Fitch Ratings has indicated that insurance losses resulting from the recent flooding caused by Cyclone Ditwah are likely to be limited for most rated insurers in Sri Lanka. This outlook is attributed to low retention levels within the non-motor segment and the presence of robust reinsurance protection. However, the country’s sole local reinsurer, National Insurance Trust Fund Board (NITF, BBB(lka)/Stable), faces heightened exposure to losses due to a lack of retrocession cover.
The agency anticipates that the sector’s underwriting profitability will face pressure in 2025. Despite this, the credit profiles of most rated insurers are not expected to be at risk. While non-motor losses are expected to be largely covered by reinsurance, increased motor claims and reinsurance reinstatement premiums are likely to impact underwriting performance. Fitch believes that insured losses will surpass previous records, reflecting the extent of flood-related damage.
The severe weather linked to Cyclone Ditwah has resulted in widespread flooding and localized landslides across Sri Lanka. Reports indicate that approximately 643 lives have been lost and over 70,000 individuals have been affected, with significant damage to homes, small businesses, and road networks. Early industry estimates from most Fitch-rated non-life insurers suggest that the majority of insured losses will come from a few large commercial claims and a cluster of motor claims. A comprehensive assessment of total losses may take time due to operational challenges, as some areas remain inaccessible and assessment facilities are operating at full capacity.

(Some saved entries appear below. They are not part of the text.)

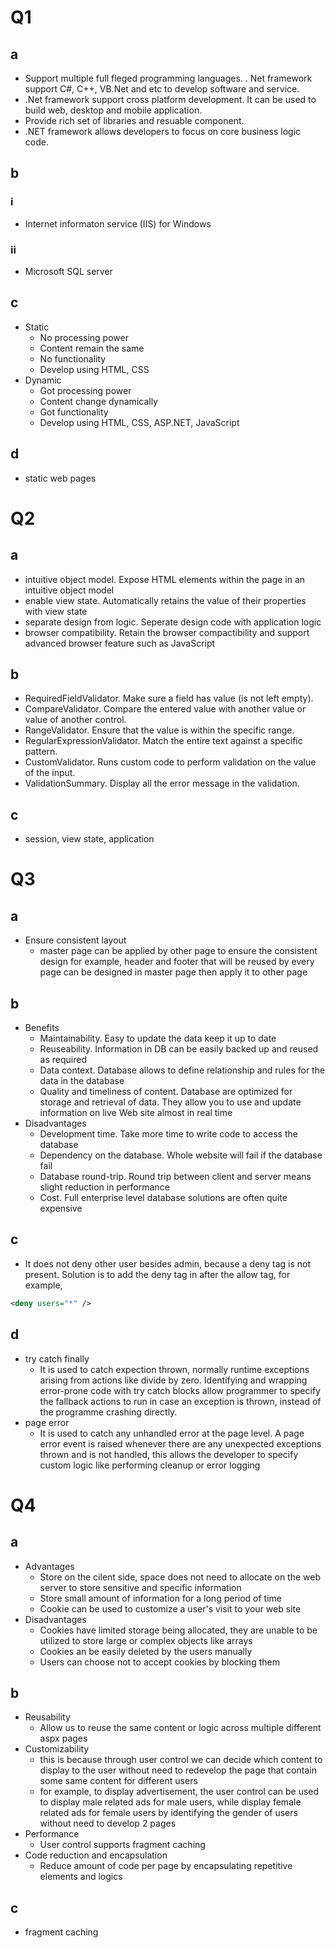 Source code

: # Q1
## a
- Support multiple full fleged programming languages. . Net framework support C#, C++, VB.Net and etc to develop software and service.
- .Net framework support cross platform development. It can be used to build web, desktop and mobile application. 
- Provide rich set of libraries and resuable component. 
- .NET framework allows developers to focus on core business logic code.

## b
### i
- Internet informaton service (IIS) for Windows

### ii
- Microsoft SQL server

## c
- Static
	- No processing power
	- Content remain the same
	- No functionality
	- Develop using HTML, CSS
- Dynamic
	- Got processing power
	- Content change dynamically
	- Got functionality
	- Develop using HTML, CSS, ASP.NET, JavaScript

## d
- static web pages

# Q2
## a
- intuitive object model. Expose HTML elements within the page in an intuitive object model
- enable view state. Automatically retains the value of their properties with view state 
- separate design from logic. Seperate design code with application logic
- browser compatibility. Retain the browser compactibility and support advanced browser feature such as JavaScript

## b
- RequiredFieldValidator. Make sure a field has value (is not left empty).
- CompareValidator. Compare the entered value with another value or value of another control.
- RangeValidator. Ensure that the value is within the specific range.
- RegularExpressionValidator. Match the entire text against a specific pattern.
- CustomValidator. Runs custom code to perform validation on the value of the input.
- ValidationSummary. Display all the error message in the validation.

## c
- session, view state, application

# Q3
## a
- Ensure consistent layout
	- master page can be applied by other page to ensure the consistent design for example, header and footer that will be reused by every page can be designed in master page then apply it to other page

## b
- Benefits
	- Maintainability. Easy to update the data keep it up to date
	- Reuseability. Information in DB can be easily backed up and reused as required
	- Data context. Database allows to define relationship and rules for the data in the database
	- Quality and timeliness of content. Database are optimized for storage and retrieval of data. They allow you to use and update information on live Web site almost in real time
- Disadvantages
	- Development time. Take more time to write code to access the database
	- Dependency on the database. Whole website will fail if the database fail
	- Database round-trip. Round trip between client and server means slight reduction in performance
	- Cost. Full enterprise level database solutions are often quite expensive

## c
- It does not deny other user besides admin, because a deny tag is not present. Solution is to add the deny tag in after the allow tag, for example, 
```xml 
<deny users="*" /> 
```

## d
- try catch finally
	- It is used to catch expection thrown, normally runtime exceptions arising from actions like divide by zero. Identifying and wrapping error-prone code with try catch blocks allow programmer to specify the fallback actions to run in case an exception is thrown, instead of the programme crashing directly. 
- page error
	- It is used to catch any unhandled error at the page level. A page error event is raised whenever there are any unexpected exceptions thrown and is not handled, this allows the developer to specify custom logic like performing cleanup or error logging

# Q4
## a
- Advantages
	- Store on the cilent side, space does not need to allocate on the web server to store sensitive and specific information
	- Store small amount of information for a long period of time
	- Cookie can be used to customize a user's visit to your web site
- Disadvantages
	- Cookies have limited storage being allocated, they are unable to be utilized to store large or complex objects like arrays
	- Cookies an be easily deleted by the users manually
	- Users can choose not to accept cookies by blocking them

## b
- Reusability
	- Allow us to reuse the same content or logic across multiple different aspx pages
- Customizability
	- this is because through user control we can decide which content to display to the user without need to redevelop the page that contain some same content for different users
	- for example, to display advertisement, the user control can be used to display male related ads for male users, while display female related ads for female users by identifying the gender of users without need to develop 2 pages 
- Performance
	- User control supports fragment caching
- Code reduction and encapsulation
	- Reduce amount of code per page by encapsulating repetitive elements and logics

## c
- fragment caching
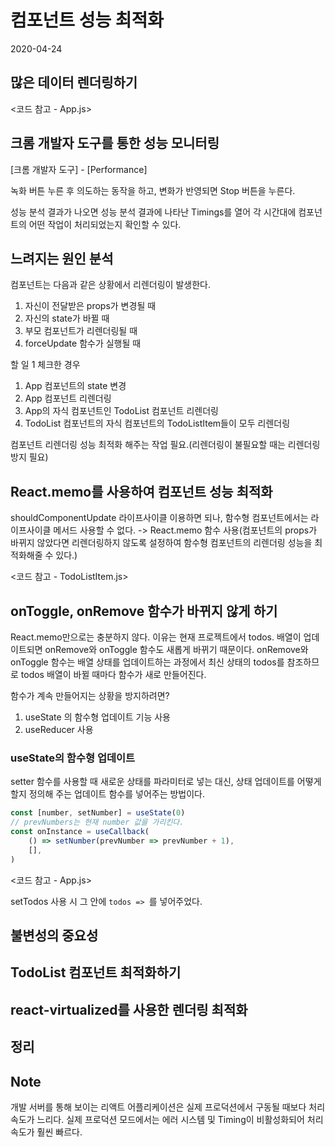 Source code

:# 컴포넌트 성능 최적화
2020-04-24

## 많은 데이터 렌더링하기
<코드 참고 - App.js>

## 크롬 개발자 도구를 통한 성능 모니터링
[크롬 개발자 도구] - [Performance]

녹화 버튼 누른 후 의도하는 동작을 하고, 변화가 반영되면 Stop 버튼을 누른다.

성능 분석 결과가 나오면 성능 분석 결과에 나타난 Timings를 열어 각 시간대에 컴포넌트의 어떤 작업이 처리되었는지 확인할 수 있다.

## 느려지는 원인 분석
컴포넌트는 다음과 같은 상황에서 리렌더링이 발생한다.

1. 자신이 전달받은 props가 변경될 때
2. 자신의 state가 바뀔 때
3. 부모 컴포넌트가 리렌더링될 때
4. forceUpdate 함수가 실행될 때

할 일 1 체크한 경우
1. App 컴포넌트의 state 변경
2. App 컴포넌트 리렌더링
3. App의 자식 컴포넌트인 TodoList 컴포넌트 리렌더링
4. TodoList 컴포넌트의 자식 컴포넌트의 TodoListItem들이 모두 리렌더링

컴포넌트 리렌더링 성능 최적화 해주는 작업 필요.(리렌더링이 불필요할 때는 리렌더링 방지 필요)

## React.memo를 사용하여 컴포넌트 성능 최적화
shouldComponentUpdate 라이프사이클 이용하면 되나, 함수형 컴포넌트에서는 라이프사이클 메서드 사용할 수 없다. -> React.memo 함수 사용(컴포넌트의 props가 바뀌지 않았다면 리렌더링하지 않도록 설정하여 함수형 컴포넌트의 리렌더링 성능을 최적화해줄 수 있다.)

<코드 참고 - TodoListItem.js>

## onToggle, onRemove 함수가 바뀌지 않게 하기
React.memo만으로는 충분하지 않다. 이유는 현재 프로젝트에서 todos. 배열이 업데이트되면 onRemove와 onToggle 함수도 새롭게 바뀌기 때문이다. onRemove와 onToggle 함수는 배열 상태를 업데이트하는 과정에서 최신 상태의 todos를 참조하므로 todos 배열이 바뀔 때마다 함수가 새로 만들어진다.

함수가 계속 만들어지는 상황을 방지하려면?
1. useState 의 함수형 업데이트 기능 사용
2. useReducer 사용

### useState의 함수형 업데이트
setter 함수를 사용할 때 새로운 상태를 파라미터로 넣는 대신, 상태 업데이트를 어떻게 할지 정의해 주는 업데이트 함수를 넣어주는 방법이다.

```javascript
const [number, setNumber] = useState(0)
// prevNumbers는 현재 number 값을 가리킨다.
const onInstance = useCallback(
    () => setNumber(prevNumber => prevNumber + 1),
    [],
)
```

<코드 참고 - App.js>

setTodos 사용 시 그 안에 `todos => `를 넣어주었다.

## 불변성의 중요성

## TodoList 컴포넌트 최적화하기

## react-virtualized를 사용한 렌더링 최적화

## 정리

## Note
개발 서버를 통해 보이는 리액트 어플리케이션은 실제 프로덕션에서 구동될 때보다 처리 속도가 느리다. 실제 프로덕션 모드에서는 에러 시스템 및 Timing이 비활성화되어 처리 속도가 훨씬 빠르다.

Despite these challenges, Fitch expects the overall impact to be manageable from a capital perspective for rated insurers, which are generally supported by satisfactory capital buffers and strong reinsurance programs. Furthermore, exposure to the event is limited by more stringent policy terms introduced following the 2016 floods. Losses stemming from landslides are often excluded from standard fire and property policies unless specifically purchased as add-ons, further containing insurers’ potential liabilities.
Non-life insurers rated by Fitch typically maintain low retention levels in non-motor lines, with the majority of fire- and flood-related risks ceded to reinsurers through proportional treaties. Losses from natural catastrophes are generally mitigated using excess-of-loss arrangements, which usually cover both motor and non-motor classes within an insurer’s portfolio. In 2024, fire-related policies accounted for just 6% of the sector’s total non-life net written premiums, while motor policies made up 63%.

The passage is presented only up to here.